● **WORK INSTRUCTION**
A faithful copy is required. Print each line of the data exactly and omit the pictures.

● **DATA RECORDS**
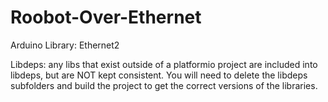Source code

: # Roobot-Over-Ethernet

Arduino Library: Ethernet2

Libdeps: any libs that exist outside of a platformio project are included into libdeps, but are NOT kept consistent. You will need to delete the libdeps subfolders and build the project to get the correct versions of the libraries.
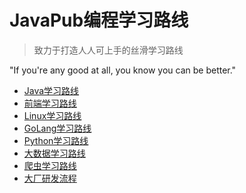 <!--
 * @Author: JavaPub
 * @Date: 2023-07-20 20:30:11
 * @LastEditors: your name
 * @LastEditTime: 2023-07-22 10:17:34
 * @Description: Here is the JavaPub code base. Search JavaPub on the whole web.
 * @FilePath: \code-route\README.md
-->
# JavaPub编程学习路线


> 致力于打造人人可上手的丝滑学习路线

"If you're any good at all, you know you can be better."


* [Java学习路线](docs/Java.md)
* [前端学习路线](/)
* [Linux学习路线](/)
* [GoLang学习路线](docs/GoLang.md)
* [Python学习路线](/)
* [大数据学习路线](docs/BigData.md)
* [爬虫学习路线](/)
* [大厂研发流程](/)




<!-- 编程指南 - 让每一个想学编程的同学，学会技术。原创编程学习路线，包括全面的知识点、面试题、项目、求职，学会 Java 和前端。 -->
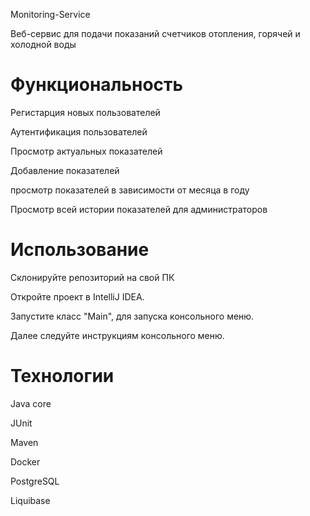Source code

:  Monitoring-Service

Веб-сервис для подачи показаний счетчиков отопления, горячей и холодной воды

# Функциональность

Регистарция новых пользователей

Аутентификация пользователей

Просмотр актуальных показателей

Добавление показателей

просмотр показателей в зависимости от месяца в году

Просмотр всей истории показателей для администраторов


# Использование

Склонируйте репозиторий на свой ПК

Откройте проект в IntelliJ IDEA.

Запустите класс "Main", для запуска консольного меню.

Далее следуйте инструкциям консольного меню.

# Технологии

Java core

JUnit

Maven

Docker

PostgreSQL

Liquibase

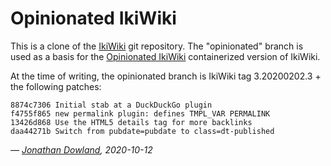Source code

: Opinionated IkiWiki
===================

This is a clone of the [IkiWiki](https://ikiwiki.info) git repository. The
"opinionated" branch is used as a basis for the [Opinionated
IkiWiki](https://github.com/jmtd/opinionated-ikiwiki) containerized version of
IkiWiki.

At the time of writing, the opinionated branch is IkiWiki tag
3.20200202.3 + the following patches:

    8874c7306 Initial stab at a DuckDuckGo plugin
    f4755f865 new permalink plugin: defines TMPL_VAR PERMALINK
    13426d868 Use the HTML5 details tag for more backlinks
    daa44271b Switch from pubdate=pubdate to class=dt-published

 *— [Jonathan Dowland](https://jmtd.net), 2020-10-12*
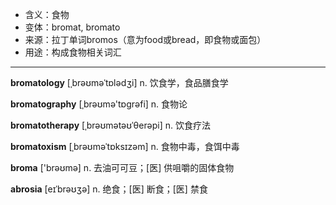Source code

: - <span class="definition">含义：食物</span>
- <span class="definition">变体：bromat, bromato</span>
- <span class="definition">来源：拉丁单词bromos（意为food或bread，即食物或面包）</span>
- <span class="definition">用途：构成食物相关词汇</span>

---

<span class="vocabulary">**bromatology**</span> [ˌbrəʊməˈtɒlədʒi] n. 饮食学，食品膳食学

<span class="vocabulary">**bromatography**</span> [ˌbrəʊmә'tɒgrәfi] n. 食物论

<span class="vocabulary">**bromatotherapy**</span> [ˌbrəʊmətəʊˈθerəpi] n. 饮食疗法

<span class="vocabulary">**bromatoxism**</span> [ˌbrəʊməˈtɒksɪzəm] n. 食物中毒，食饵中毒

<span class="vocabulary">**broma**</span> ['brəʊmə] n. 去油可可豆；[医] 供咀嚼的固体食物

<span class="vocabulary">**abrosia**</span> [eɪˈbrəʊʒə] n. 绝食；[医] 断食；[医] 禁食


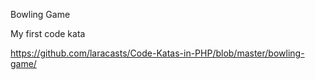 Bowling Game

My first code kata

https://github.com/laracasts/Code-Katas-in-PHP/blob/master/bowling-game/

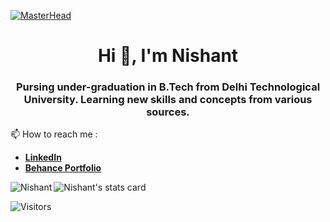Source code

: [![MasterHead](https://visme.co/blog/wp-content/uploads/2019/10/animated-presentation-software-header.gif)]()

<h1 align="center">Hi 👋, I'm Nishant</h1>
<!---
- 👋 Hi, I’m @nishantprj
- 👀 I’m interested in ...
- 🌱 I’m currently learning ...
- 💞️ I’m looking to collaborate on ...
- 📫 How to reach me ...--->

<h3 align="center">Pursing under-graduation in B.Tech from Delhi Technological University. Learning new skills and concepts from various sources.</h3>

📫 How to reach me : 
 - [**LinkedIn**](https://www.linkedin.com/in/nishant-prajapati-profile/) <a href="https://www.linkedin.com/in/nishant-prajapati-profile/" target="_blank"></a>
 - [**Behance Portfolio**](https://www.behance.net/nishantprajapati)

<p><img align="left" src="https://github-readme-stats.vercel.app/api/top-langs?username=nishantprj&show_icons=true&locale=en&layout=compact&theme=algolia" alt="Nishant" /></p>

<p align="left"> <img src="https://github-readme-stats.vercel.app/api?username=nishantprj&show_icons=true&count_private=true&theme=algolia" alt="Nishant's stats card"/> </p>

![Visitors](https://api.visitorbadge.io/api/visitors?path=https%3A%2F%2Fgithub.com%2Fnishantprj&countColor=%230195dd&style=flat&labelStyle=upper)
<!---[Visitors](https://api.visitorbadge.io/api/visitors?path=https%3A%2F%2Fgithub.com%2Fnishantprj&countColor=%230195dd)--->
<!---a href="https://github.com/nishantprj/github-readme-stats"><img align="center" src="https://github-readme-stats.vercel.app/api?username=nishantprj&show_icons=true&include_all_commits=true&theme=algolia&hide_border=true" alt="Durgesh's github stats" /></a> | <a href="https://github.com/nishantprj/github-readme-stats"><img align="center" src="https://github-readme-stats.vercel.app/api/top-langs/?username=nishantprj&layout=compact&theme=algolia&hide_border=true" /></a--->
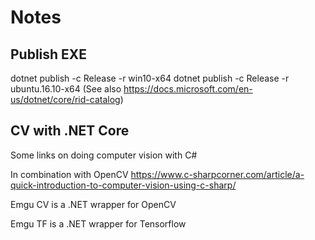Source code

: # Notes

## Publish EXE

dotnet publish -c Release -r win10-x64
dotnet publish -c Release -r ubuntu.16.10-x64
(See also <https://docs.microsoft.com/en-us/dotnet/core/rid-catalog>)

## CV with .NET Core

Some links on doing computer vision with C#

In combination with OpenCV
https://www.c-sharpcorner.com/article/a-quick-introduction-to-computer-vision-using-c-sharp/

Emgu CV is a .NET wrapper for OpenCV

Emgu TF is a .NET wrapper for Tensorflow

● **RESULT**
Source code

: # Roobot-Over-Ethernet

Arduino Library: Ethernet2

Libdeps: any libs that exist outside of a platformio project are included into libdeps, but are NOT kept consistent. You will need to delete the libdeps subfolders and build the project to get the correct versions of the libraries.
 <!--
 * @Author: JavaPub
 * @Date: 2023-07-20 20:30:11
 * @LastEditors: your name
 * @LastEditTime: 2023-07-22 10:17:34
 * @Description: Here is the JavaPub code base. Search JavaPub on the whole web.
 * @FilePath: \code-route\README.md
-->
# JavaPub编程学习路线


> 致力于打造人人可上手的丝滑学习路线

"If you're any good at all, you know you can be better."


* [Java学习路线](docs/Java.md)
* [前端学习路线](/)
* [Linux学习路线](/)
* [GoLang学习路线](docs/GoLang.md)
* [Python学习路线](/)
* [大数据学习路线](docs/BigData.md)
* [爬虫学习路线](/)
* [大厂研发流程](/)




<!-- 编程指南 - 让每一个想学编程的同学，学会技术。原创编程学习路线，包括全面的知识点、面试题、项目、求职，学会 Java 和前端。 -->
Source code

:  Monitoring-Service

Веб-сервис для подачи показаний счетчиков отопления, горячей и холодной воды

# Функциональность

Регистарция новых пользователей

Аутентификация пользователей

Просмотр актуальных показателей

Добавление показателей

просмотр показателей в зависимости от месяца в году

Просмотр всей истории показателей для администраторов


# Использование

Склонируйте репозиторий на свой ПК

Откройте проект в IntelliJ IDEA.

Запустите класс "Main", для запуска консольного меню.

Далее следуйте инструкциям консольного меню.

# Технологии

Java core

JUnit

Maven

Docker

PostgreSQL

Liquibase

Source code

: Opinionated IkiWiki
===================

This is a clone of the [IkiWiki](https://ikiwiki.info) git repository. The
"opinionated" branch is used as a basis for the [Opinionated
IkiWiki](https://github.com/jmtd/opinionated-ikiwiki) containerized version of
IkiWiki.

At the time of writing, the opinionated branch is IkiWiki tag
3.20200202.3 + the following patches:

    8874c7306 Initial stab at a DuckDuckGo plugin
    f4755f865 new permalink plugin: defines TMPL_VAR PERMALINK
    13426d868 Use the HTML5 details tag for more backlinks
    daa44271b Switch from pubdate=pubdate to class=dt-published

 *— [Jonathan Dowland](https://jmtd.net), 2020-10-12*
Source code

: - <span class="definition">含义：食物</span>
- <span class="definition">变体：bromat, bromato</span>
- <span class="definition">来源：拉丁单词bromos（意为food或bread，即食物或面包）</span>
- <span class="definition">用途：构成食物相关词汇</span>

---

<span class="vocabulary">**bromatology**</span> [ˌbrəʊməˈtɒlədʒi] n. 饮食学，食品膳食学

<span class="vocabulary">**bromatography**</span> [ˌbrəʊmә'tɒgrәfi] n. 食物论

<span class="vocabulary">**bromatotherapy**</span> [ˌbrəʊmətəʊˈθerəpi] n. 饮食疗法

<span class="vocabulary">**bromatoxism**</span> [ˌbrəʊməˈtɒksɪzəm] n. 食物中毒，食饵中毒

<span class="vocabulary">**broma**</span> ['brəʊmə] n. 去油可可豆；[医] 供咀嚼的固体食物

<span class="vocabulary">**abrosia**</span> [eɪˈbrəʊʒə] n. 绝食；[医] 断食；[医] 禁食


 Bowling Game

My first code kata

https://github.com/laracasts/Code-Katas-in-PHP/blob/master/bowling-game/

Source code

: [![MasterHead](https://visme.co/blog/wp-content/uploads/2019/10/animated-presentation-software-header.gif)]()

<h1 align="center">Hi 👋, I'm Nishant</h1>
<!---
- 👋 Hi, I’m @nishantprj
- 👀 I’m interested in ...
- 🌱 I’m currently learning ...
- 💞️ I’m looking to collaborate on ...
- 📫 How to reach me ...--->

<h3 align="center">Pursing under-graduation in B.Tech from Delhi Technological University. Learning new skills and concepts from various sources.</h3>

📫 How to reach me : 
 - [**LinkedIn**](https://www.linkedin.com/in/nishant-prajapati-profile/) <a href="https://www.linkedin.com/in/nishant-prajapati-profile/" target="_blank"></a>
 - [**Behance Portfolio**](https://www.behance.net/nishantprajapati)

<p><img align="left" src="https://github-readme-stats.vercel.app/api/top-langs?username=nishantprj&show_icons=true&locale=en&layout=compact&theme=algolia" alt="Nishant" /></p>

<p align="left"> <img src="https://github-readme-stats.vercel.app/api?username=nishantprj&show_icons=true&count_private=true&theme=algolia" alt="Nishant's stats card"/> </p>

![Visitors](https://api.visitorbadge.io/api/visitors?path=https%3A%2F%2Fgithub.com%2Fnishantprj&countColor=%230195dd&style=flat&labelStyle=upper)
<!---[Visitors](https://api.visitorbadge.io/api/visitors?path=https%3A%2F%2Fgithub.com%2Fnishantprj&countColor=%230195dd)--->
<!---a href="https://github.com/nishantprj/github-readme-stats"><img align="center" src="https://github-readme-stats.vercel.app/api?username=nishantprj&show_icons=true&include_all_commits=true&theme=algolia&hide_border=true" alt="Durgesh's github stats" /></a> | <a href="https://github.com/nishantprj/github-readme-stats"><img align="center" src="https://github-readme-stats.vercel.app/api/top-langs/?username=nishantprj&layout=compact&theme=algolia&hide_border=true" /></a--->
Source code

: # Notes

## Publish EXE

dotnet publish -c Release -r win10-x64
dotnet publish -c Release -r ubuntu.16.10-x64
(See also <https://docs.microsoft.com/en-us/dotnet/core/rid-catalog>)

## CV with .NET Core

Some links on doing computer vision with C#

In combination with OpenCV
https://www.c-sharpcorner.com/article/a-quick-introduction-to-computer-vision-using-c-sharp/

Emgu CV is a .NET wrapper for OpenCV

Emgu TF is a .NET wrapper for Tensorflow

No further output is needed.